What can we make of it when the axes are left out?

enter image description here

Introduce coordinates that are suggested by the data themselves.

The origin will be at the centroid of the points (the point of their averages). The first coordinate axis (blue in the next figure) will extend along the "spine" of the points, which (by definition) is any direction in which the variance is the greatest. The second coordinate axis (red in the figure) will extend perpendicularly to the first one. (In more than two dimensions, it will be chosen in that perpendicular direction in which the variance is as large as possible, and so on.)

enter image description here

We need a scale. The standard deviation along each axis will do nicely to establish the units along the axes. Remember the 68-95-99.7 rule: about two-thirds (68%) of the points should be within one unit of the origin (along the axis); about 95% should be within two units. That makes it easy to eyeball the correct units. For reference, this figure includes the unit circle in these units:

enter image description here

That doesn't really look like a circle, does it? That's because this picture is distorted (as evidenced by the different spacings among the numbers on the two axes). Let's redraw it with the axes in their proper orientations--left to right and bottom to top--and with a unit aspect ratio so that one unit horizontally really does equal one unit vertically:

enter image description here

You measure the Mahalanobis distance in this picture rather than in the original.

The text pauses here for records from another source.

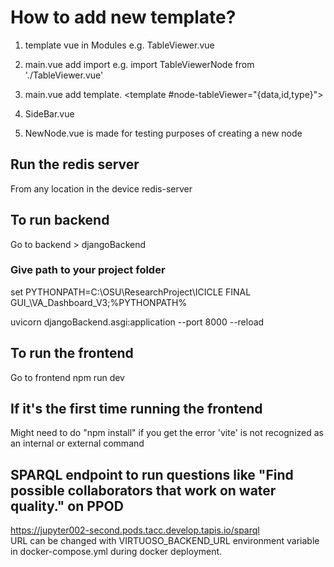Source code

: # How to add new template? 
1. template vue in Modules  e.g. TableViewer.vue
2. main.vue add import e.g. import TableViewerNode from './TableViewer.vue'
3. main.vue add template. 
 <template #node-tableViewer="{data,id,type}">
                <TableViewerNode :data="data" :id="id" :type="type"></TableViewerNode>
              </template>

4. SideBar.vue
5. NewNode.vue is made for testing purposes of creating a new node

## Run the redis server
From any location in the device
redis-server


## To run backend
Go to backend > djangoBackend
### Give path to your project folder
set PYTHONPATH=C:\OSU\ResearchProject\ICICLE FINAL GUI_\VA_Dashboard_V3;%PYTHONPATH% 

uvicorn djangoBackend.asgi:application --port 8000 --reload





## To run the frontend
Go to frontend
npm run dev
   

## If it's the first time running the frontend
Might need to do "npm install" if you get the error  'vite' is not recognized as an internal or external command

## SPARQL endpoint to run questions like "Find possible collaborators that work on water quality." on PPOD
https://jupyter002-second.pods.tacc.develop.tapis.io/sparql  
URL can be changed with VIRTUOSO_BACKEND_URL environment variable in docker-compose.yml during docker deployment.
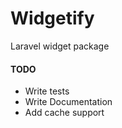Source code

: # Widgetify
Laravel widget package

#### TODO
- Write tests
- Write Documentation
- Add cache support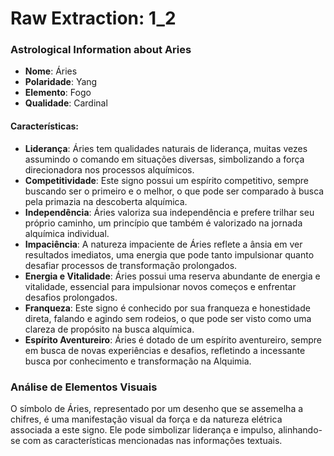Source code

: # Raw Extraction: 1_2

### Astrological Information about Aries

- **Nome**: Áries  
- **Polaridade**: Yang  
- **Elemento**: Fogo  
- **Qualidade**: Cardinal  

#### Características:
- **Liderança**: Áries tem qualidades naturais de liderança, muitas vezes assumindo o comando em situações diversas, simbolizando a força direcionadora nos processos alquímicos.  
- **Competitividade**: Este signo possui um espírito competitivo, sempre buscando ser o primeiro e o melhor, o que pode ser comparado à busca pela primazia na descoberta alquímica.  
- **Independência**: Áries valoriza sua independência e prefere trilhar seu próprio caminho, um princípio que também é valorizado na jornada alquímica individual.  
- **Impaciência**: A natureza impaciente de Áries reflete a ânsia em ver resultados imediatos, uma energia que pode tanto impulsionar quanto desafiar processos de transformação prolongados.  
- **Energia e Vitalidade**: Áries possui uma reserva abundante de energia e vitalidade, essencial para impulsionar novos começos e enfrentar desafios prolongados.  
- **Franqueza**: Este signo é conhecido por sua franqueza e honestidade direta, falando e agindo sem rodeios, o que pode ser visto como uma clareza de propósito na busca alquímica.  
- **Espírito Aventureiro**: Áries é dotado de um espírito aventureiro, sempre em busca de novas experiências e desafios, refletindo a incessante busca por conhecimento e transformação na Alquimia.  

### Análise de Elementos Visuais
O símbolo de Áries, representado por um desenho que se assemelha a chifres, é uma manifestação visual da força e da natureza elétrica associada a este signo. Ele pode simbolizar liderança e impulso, alinhando-se com as características mencionadas nas informações textuais.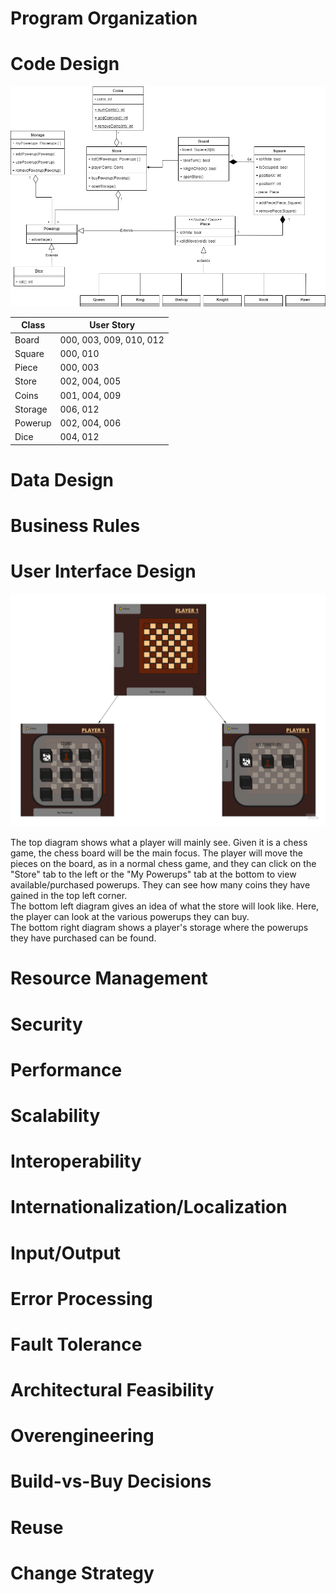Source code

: # Program Organization


# Code Design

![Class Diagram](ClassDiagram.png)

| Class | User Story |
| ----- | ---------- |
| Board | 000, 003, 009, 010, 012 |
| Square | 000, 010 |
| Piece | 000, 003 |
| Store | 002, 004, 005 |
| Coins | 001, 004, 009 |
| Storage | 006, 012 |
| Powerup | 002, 004, 006 |
| Dice | 004, 012 |

# Data Design


# Business Rules


# User Interface Design

![UI Design](UI-Design.png)

The top diagram shows what a player will mainly see. Given it is a chess game, the chess board will be the main focus. The player will move the pieces on the board, as in a normal chess game, and they can click on the "Store" tab to the left or the "My Powerups" tab at the bottom to view available/purchased powerups. They can see how many coins they have gained in the top left corner. <br />The bottom left diagram gives an idea of what the store will look like. Here, the player can look at the various powerups they can buy. <br />The bottom right diagram shows a player's storage where the powerups they have purchased can be found.

# Resource Management


# Security


# Performance


# Scalability


# Interoperability


# Internationalization/Localization


# Input/Output


# Error Processing


# Fault Tolerance


# Architectural Feasibility


# Overengineering


# Build-vs-Buy Decisions


# Reuse


# Change Strategy
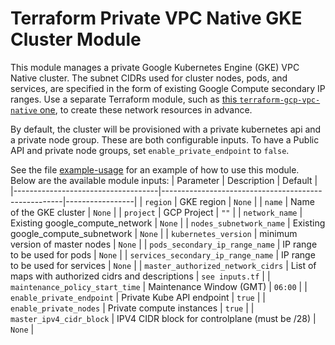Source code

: # Terraform Private VPC Native GKE Cluster Module

This module manages a private Google Kubernetes Engine (GKE) VPC Native cluster. The subnet CIDRs used for cluster nodes, pods, and services, are specified in the form of existing Google Compute secondary IP ranges. Use a separate Terraform module, such as [this `terraform-gcp-vpc-native` one](https://github.com/FairwindsOps/terraform-gcp-vpc-native), to create these network resources in advance.

By default, the cluster will be provisioned with a private kubernetes api and a private node group. These are both configurable inputs. To have a Public API and private node groups, set `enable_private_endpoint` to `false`.

See the file [example-usage](./example-usage) for an example of how to use this module. Below are the available module inputs:
| Parameter                          | Description                                         | Default         |
|------------------------------------|-----------------------------------------------------|-----------------|
| `region`                           | GKE region                                          | `None`          |
| `name`                             | Name of the GKE cluster                             | `None`          |
| `project`                          | GCP Project                                         | `""`            |
| `network_name`                     | Existing google_compute_network                     | `None`          |
| `nodes_subnetwork_name`            | Existing google_compute_subnetwork                  | `None`          |
| `kubernetes_version`               | minimum version of master nodes                     | `None`          |
| `pods_secondary_ip_range_name`     | IP range to be used for pods                        | `None`          |
| `services_secondary_ip_range_name` | IP range to be used for services                    | `None`          |
| `master_authorized_network_cidrs`  | List of maps with authorized cidrs and descriptions | `see inputs.tf` |
| `maintenance_policy_start_time`    | Maintenance Window (GMT)                            | `06:00`         |
| `enable_private_endpoint`          | Private Kube API endpoint                           | `true`          |
| `enable_private_nodes`             | Private compute instances                           | `true`          |
| `master_ipv4_cidr_block`           | IPV4 CIDR block for controlplane (must be /28)      | `None`          |
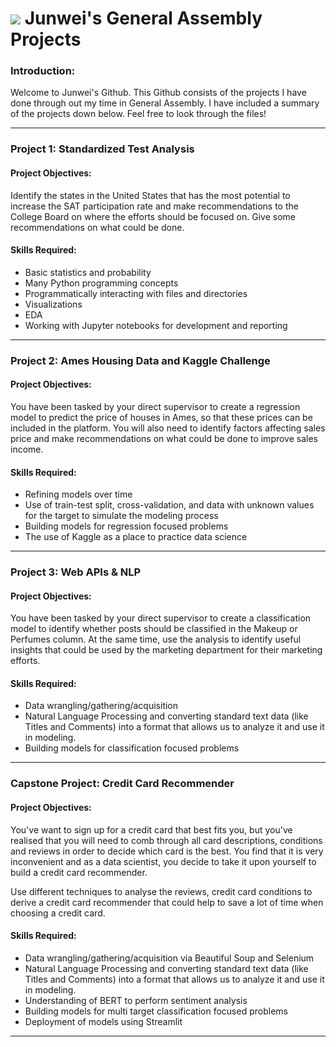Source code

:# ![](https://ga-dash.s3.amazonaws.com/production/assets/logo-9f88ae6c9c3871690e33280fcf557f33.png) Junwei's General Assembly Projects

### Introduction:

Welcome to Junwei's Github. This Github consists of the projects I have done through out my time in General Assembly. I have included a summary of the projects down below. Feel free to look through the files!

---

### Project 1: Standardized Test Analysis

#### Project Objectives:
Identify the states in the United States that has the most potential to increase the SAT participation rate and make recommendations to the College Board on where the efforts should be focused on. Give some recommendations on what could be done.

#### Skills Required:
- Basic statistics and probability
- Many Python programming concepts
- Programmatically interacting with files and directories
- Visualizations
- EDA
- Working with Jupyter notebooks for development and reporting

---

### Project 2: Ames Housing Data and Kaggle Challenge

#### Project Objectives:
You have been tasked by your direct supervisor to create a regression model to predict the price of houses in Ames, so that these prices can be included in the platform. You will also need to identify factors affecting sales price and make recommendations on what could be done to improve sales income.

#### Skills Required:
- Refining models over time
- Use of train-test split, cross-validation, and data with unknown values for the target to simulate the modeling process
- Building models for regression focused problems
- The use of Kaggle as a place to practice data science

---

### Project 3: Web APIs & NLP

#### Project Objectives:
You have been tasked by your direct supervisor to create a classification model to identify whether posts should be classified in the Makeup or Perfumes column. At the same time, use the analysis to identify useful insights that could be used by the marketing department for their marketing efforts.

#### Skills Required:
- Data wrangling/gathering/acquisition
- Natural Language Processing and converting standard text data (like Titles and Comments) into a format that allows us to analyze it and use it in modeling.
- Building models for classification focused problems

---

### Capstone Project: Credit Card Recommender

#### Project Objectives:
You've want to sign up for a credit card that best fits you, but you've realised that you will need to comb through all card descriptions, conditions and reviews in order to decide which card is the best. You find that it is very inconvenient and as a data scientist, you decide to take it upon yourself to build a credit card recommender.

Use different techniques to analyse the reviews, credit card conditions to derive a credit card recommender that could help to save a lot of time when choosing a credit card.

#### Skills Required:
- Data wrangling/gathering/acquisition via Beautiful Soup and Selenium
- Natural Language Processing and converting standard text data (like Titles and Comments) into a format that allows us to analyze it and use it in modeling.
- Understanding of BERT to perform sentiment analysis
- Building models for multi target classification focused problems
- Deployment of models using Streamlit

---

What happened here? We let the data tell us how to construct a coordinate system for making measurements in the scatterplot. That's all it is. Although we had a few choices to make along the way (we could always reverse either or both axes; and in rare situations the directions along the "spines"--the principal directions--are not unique), they do not change the distances in the final plot.


Technical comments

(Not for grandma, who probably started to lose interest as soon as numbers reappeared on the plots, but to address the remaining questions that were posed.)

  • Unit vectors along the new axes are the eigenvectors (of either the covariance matrix or its inverse).

  • We noted that undistorting the ellipse to make a circle divides the distance along each eigenvector by the standard deviation: the square root of the covariance. Letting $C$ stand for the covariance function, the new (Mahalanobis) distance between two points $x$ and $y$ is the distance from $x$ to $y$ divided by the square root of $C(x-y, x-y)$. The corresponding algebraic operations, thinking now of $C$ in terms of its representation as a matrix and $x$ and $y$ in terms of their representations as vectors, are written $\sqrt{(x-y)'C^{-1}(x-y)}$. This works regardless of what basis is used to represent vectors and matrices. In particular, this is the correct formula for the Mahalanobis distance in the original coordinates.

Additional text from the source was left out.